▶ Description of the task
Search the listing below for the string "written" and copy every line where it occurs.
↓↓↓
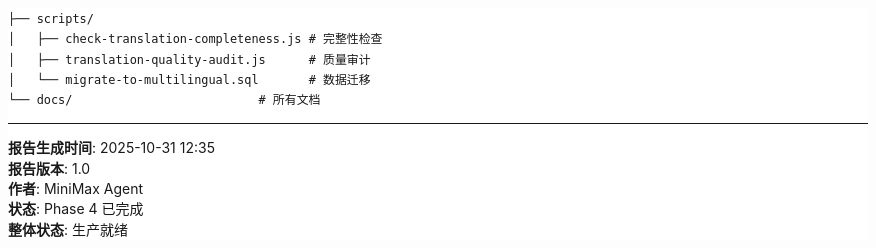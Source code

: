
 ```
├── scripts/
│   ├── check-translation-completeness.js # 完整性检查
│   ├── translation-quality-audit.js      # 质量审计
│   └── migrate-to-multilingual.sql       # 数据迁移
└── docs/                          # 所有文档
```

---

**报告生成时间**: 2025-10-31 12:35  
**报告版本**: 1.0  
**作者**: MiniMax Agent  
**状态**: Phase 4 已完成  
**整体状态**: 生产就绪
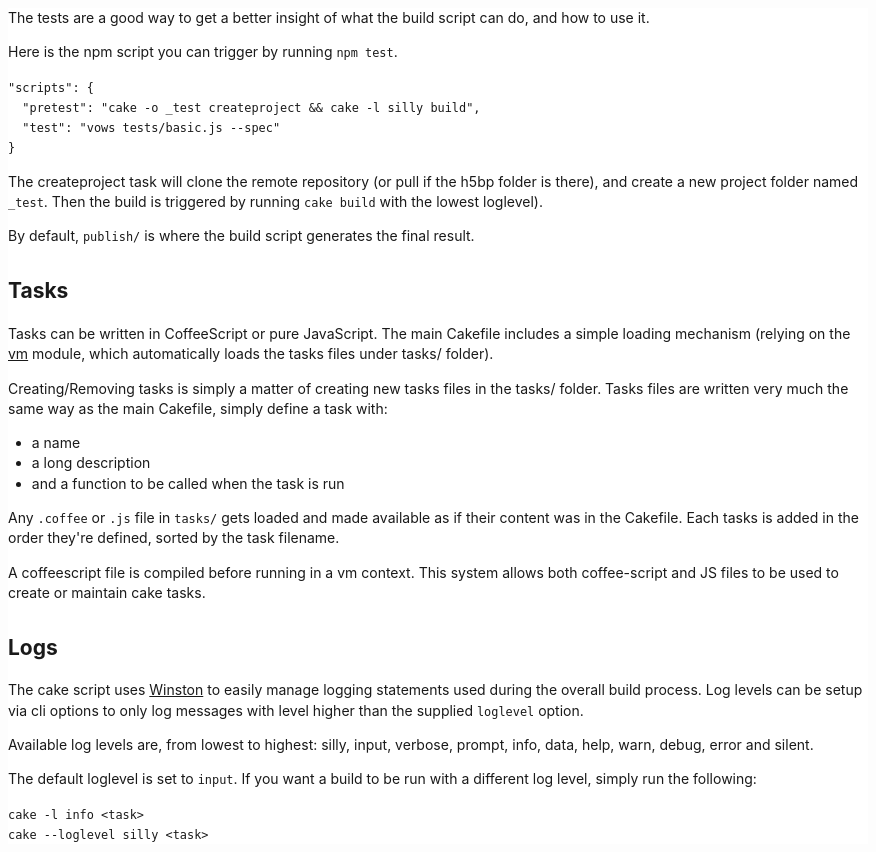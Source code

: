 The tests are a good way to get a better insight of what the build
script can do, and how to use it.

Here is the npm script you can trigger by running `npm test`.

    "scripts": {
      "pretest": "cake -o _test createproject && cake -l silly build",
      "test": "vows tests/basic.js --spec"
    }

The createproject task will clone the remote repository (or pull if the
h5bp folder is there), and create a new project folder named `_test`.
Then the build is triggered by running `cake build` with the lowest
loglevel).

By default, `publish/` is where the build script generates the final
result.


## Tasks

Tasks can be written in CoffeeScript or pure JavaScript. The main
Cakefile includes a simple loading mechanism (relying on the
[vm](http://nodejs.org/docs/v0.5.10/api/vm.html) module, which
automatically loads the tasks files under tasks/ folder).

Creating/Removing tasks is simply a matter of creating new tasks files
in the tasks/ folder. Tasks files are written very much the same way as
the main Cakefile, simply define a task with:

* a name
* a long description
* and a function to be called when the task is run

Any `.coffee` or `.js` file in `tasks/` gets loaded and made available
as if their content was in the Cakefile. Each tasks is added in the
order they're defined, sorted by the task filename.

A coffeescript file is compiled before running in a vm context. This
system allows both coffee-script and JS files to be used to create or
maintain cake tasks.

## Logs

The cake script uses [Winston](https://github.com/indexzero/winston) to
easily manage logging statements used during the overall build process.
Log levels can be setup via cli options to only log messages with level
higher than the supplied `loglevel` option.

Available log levels are, from lowest to highest: silly, input, verbose,
prompt, info, data, help, warn, debug, error and silent.

The default loglevel is set to `input`. If you want a build to be run
with a different log level, simply run the following:

    cake -l info <task>
    cake --loglevel silly <task>
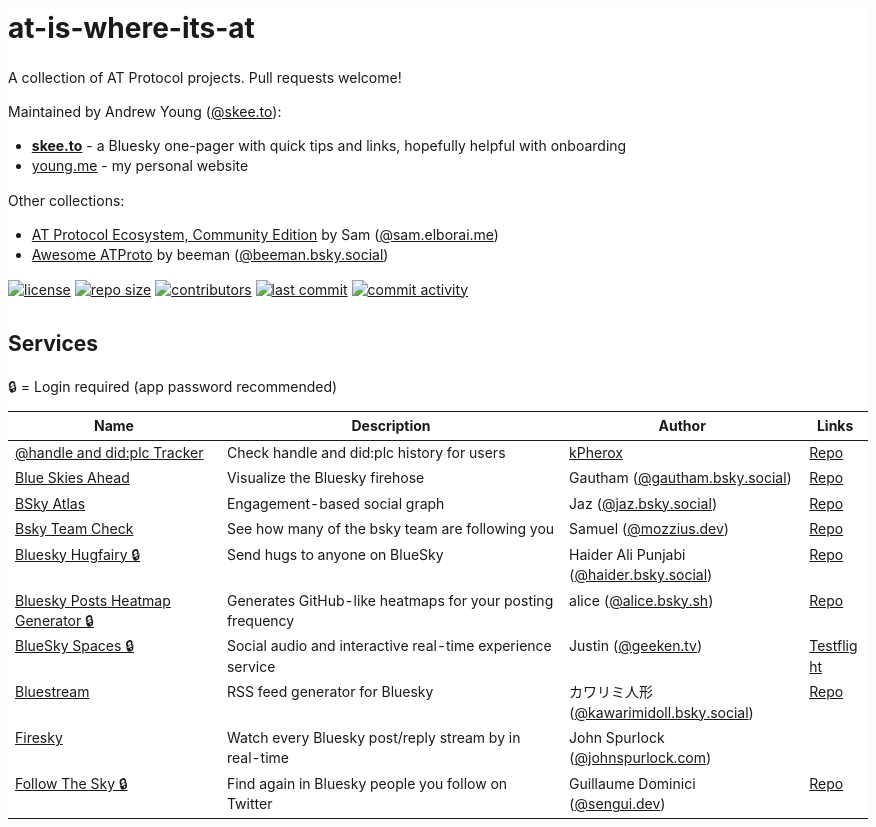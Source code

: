 # at-is-where-its-at

A collection of AT Protocol projects. Pull requests welcome!

Maintained by Andrew Young ([@skee.to](https://staging.bsky.app/profile/did:plc:aujkwexvmmcaf77yfxcuitql)):

* [**skee.to**](https://skee.to/) - a Bluesky one-pager with quick tips and links, hopefully helpful with onboarding
* [young.me](https://young.me/) - my personal website

Other collections:

* [AT Protocol Ecosystem, Community Edition](https://elboraisoftware.notion.site/AT-Protocol-Ecosystem-Community-Edition-539ddf893cf34243b548a3b66fc72b53) by Sam ([@sam.elborai.me](https://staging.bsky.app/profile/xzbxk3nhyl7a2driyekioeq3))
* [Awesome ATProto](https://github.com/beeman/awesome-atproto) by beeman ([@beeman.bsky.social](https://staging.bsky.app/profile/6ja57ulh4zigaqak5y4t7ogl))

[![license](https://img.shields.io/github/license/andryou/at-is-where-its-at.svg)](https://github.com/andryou/at-is-where-its-at/blob/main/license.txt)
[![repo size](https://img.shields.io/github/repo-size/andryou/at-is-where-its-at.svg)](https://github.com/andryou/at-is-where-its-at)
[![contributors](https://img.shields.io/github/contributors/andryou/at-is-where-its-at.svg)](https://github.com/andryou/at-is-where-its-at/graphs/contributors)
[![last commit](https://img.shields.io/github/last-commit/andryou/at-is-where-its-at.svg)](https://github.com/andryou/at-is-where-its-at/commits/main)
[![commit activity](https://img.shields.io/github/commit-activity/y/andryou/at-is-where-its-at.svg)](https://github.com/andryou/at-is-where-its-at/commits/main)

## Services

🔒 = Login required (app password recommended)

| Name | Description | Author | Links |
| ---------------- | ---- | ------- | ------------ |
[@handle and did:plc Tracker](https://plc-handle-tracker.kpherox.dev/) | Check handle and did:plc history for users | [kPherox](https://github.com/kphrx) | [Repo](https://github.com/kphrx/plc-handle-tracker)
[Blue Skies Ahead](https://blue-skies-ahead.glitch.me/) | Visualize the Bluesky firehose | Gautham ([@gautham.bsky.social](https://staging.bsky.app/profile/sqhiuhi54wjzwsglrduhwxm6)) | [Repo](https://glitch.com/~blue-skies-ahead)
[BSky Atlas](https://bsky.jazco.dev/) | Engagement-based social graph | Jaz ([@jaz.bsky.social](https://staging.bsky.app/profile/did:plc:q6gjnaw2blty4crticxkmujt)) | [Repo](https://github.com/ericvolp12/bsky-graph)
[Bsky Team Check](https://bsky-team-check.mozzius.dev/) | See how many of the bsky team are following you | Samuel ([@mozzius.dev](https://staging.bsky.app/profile/did:plc:p2cp5gopk7mgjegy6wadk3ep)) | [Repo](https://github.com/mozzius/bsky-team-check)
[Bluesky Hugfairy 🔒](https://bsky-hugfairy.vercel.app/) | Send hugs to anyone on BlueSky | Haider Ali Punjabi ([@haider.bsky.social](https://staging.bsky.app/profile/did:plc:sjp7tdeiw5wvgdb4h2xts4sq)) | [Repo](https://github.com/haideralipunjabi/bluesky-hugfairy)
[Bluesky Posts Heatmap Generator 🔒](https://bluesky-heatmap.fly.dev/) | Generates GitHub-like heatmaps for your posting frequency | alice ([@alice.bsky.sh](https://staging.bsky.app/profile/did:plc:by3jhwdqgbtrcc7q4tkkv3cf)) | [Repo](https://github.com/aliceisjustplaying/bluesky-heatmap)
[BlueSky Spaces 🔒](https://www.skyspaces.net/) | Social audio and interactive real-time experience service | Justin ([@geeken.tv](https://staging.bsky.app/profile/did:plc:lbjhpk3a473cuufkenjcer3v)) | [Testflight](https://testflight.apple.com/join/lojfUai9)
[Bluestream](https://bluestream.deno.dev/) | RSS feed generator for Bluesky | カワリミ人形 ([@kawarimidoll.bsky.social](https://staging.bsky.app/profile/did:plc:okalufxun5rpqzdrwf5bpu3d)) | [Repo](https://github.com/kawarimidoll/bluestream)
[Firesky](https://firesky.tv/) | Watch every Bluesky post/reply stream by in real-time | John Spurlock ([@johnspurlock.com](https://staging.bsky.app/profile/did:plc:mceyt3qjswifxtikqqwvnnge)) | 
[Follow The Sky 🔒](https://gggdomi.github.io/follow-the-sky/) | Find again in Bluesky people you follow on Twitter | Guillaume Dominici ([@sengui.dev](https://staging.bsky.app/profile/did:plc:5byrvyxgtuh6r3gxwpudq4gv)) | [Repo](https://github.com/gggdomi/follow-the-sky) 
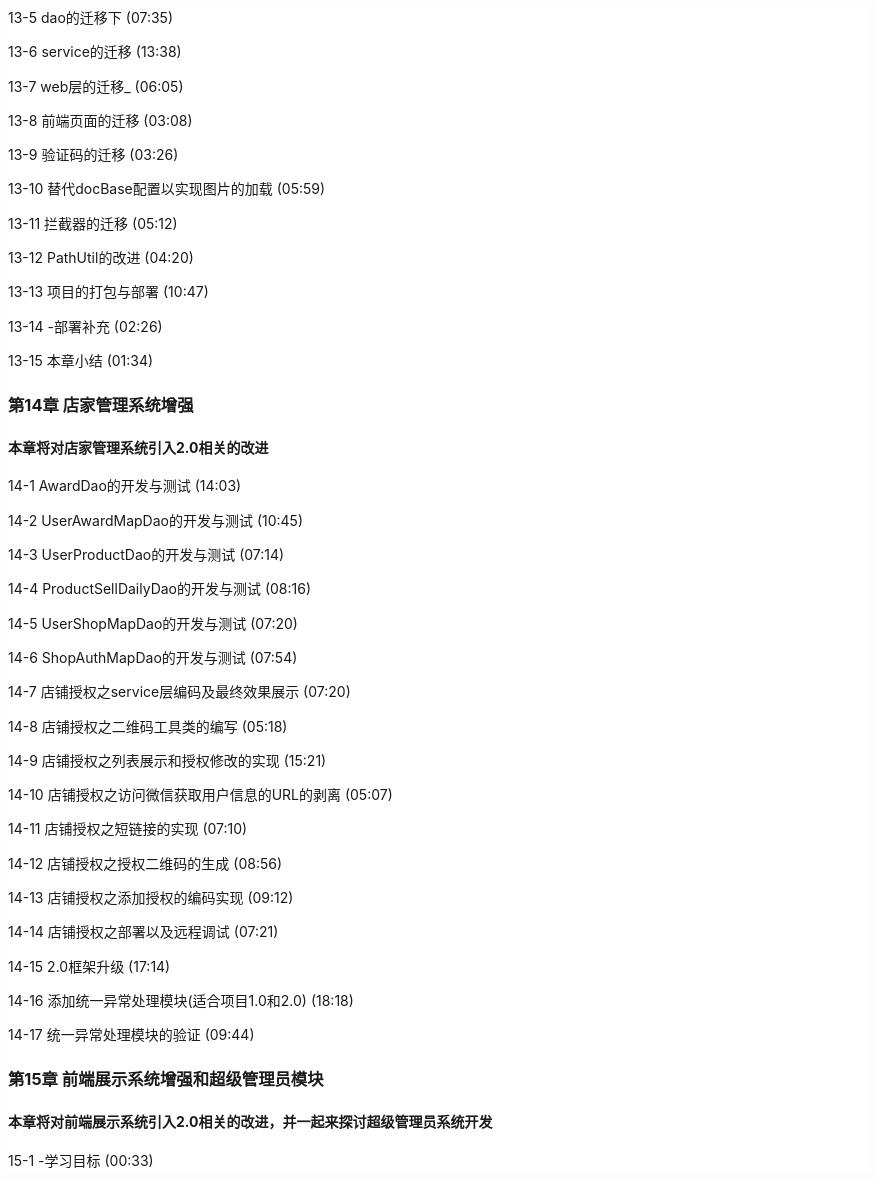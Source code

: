 13-5 dao的迁移下 (07:35)

13-6 service的迁移 (13:38)

13-7 web层的迁移_ (06:05)

13-8 前端页面的迁移 (03:08)

13-9 验证码的迁移 (03:26)

13-10 替代docBase配置以实现图片的加载 (05:59)

13-11 拦截器的迁移 (05:12)

13-12 PathUtil的改进 (04:20)

13-13 项目的打包与部署 (10:47)

13-14 -部署补充 (02:26)

13-15 本章小结 (01:34)


### 第14章 店家管理系统增强

#### 本章将对店家管理系统引入2.0相关的改进
14-1 AwardDao的开发与测试 (14:03)

14-2 UserAwardMapDao的开发与测试 (10:45)

14-3 UserProductDao的开发与测试 (07:14)

14-4 ProductSellDailyDao的开发与测试 (08:16)

14-5 UserShopMapDao的开发与测试 (07:20)

14-6 ShopAuthMapDao的开发与测试 (07:54)

14-7 店铺授权之service层编码及最终效果展示 (07:20)

14-8 店铺授权之二维码工具类的编写 (05:18)

14-9 店铺授权之列表展示和授权修改的实现 (15:21)

14-10 店铺授权之访问微信获取用户信息的URL的剥离 (05:07)

14-11 店铺授权之短链接的实现 (07:10)

14-12 店铺授权之授权二维码的生成 (08:56)

14-13 店铺授权之添加授权的编码实现 (09:12)

14-14 店铺授权之部署以及远程调试 (07:21)

14-15 2.0框架升级 (17:14)

14-16 添加统一异常处理模块(适合项目1.0和2.0) (18:18)

14-17 统一异常处理模块的验证 (09:44)


### 第15章 前端展示系统增强和超级管理员模块

#### 本章将对前端展示系统引入2.0相关的改进，并一起来探讨超级管理员系统开发
15-1 -学习目标 (00:33)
↑↑↑
▶ Solution below
Tasks can be written in CoffeeScript or pure JavaScript. The main
in the tasks/ folder. Tasks files are written very much the same way as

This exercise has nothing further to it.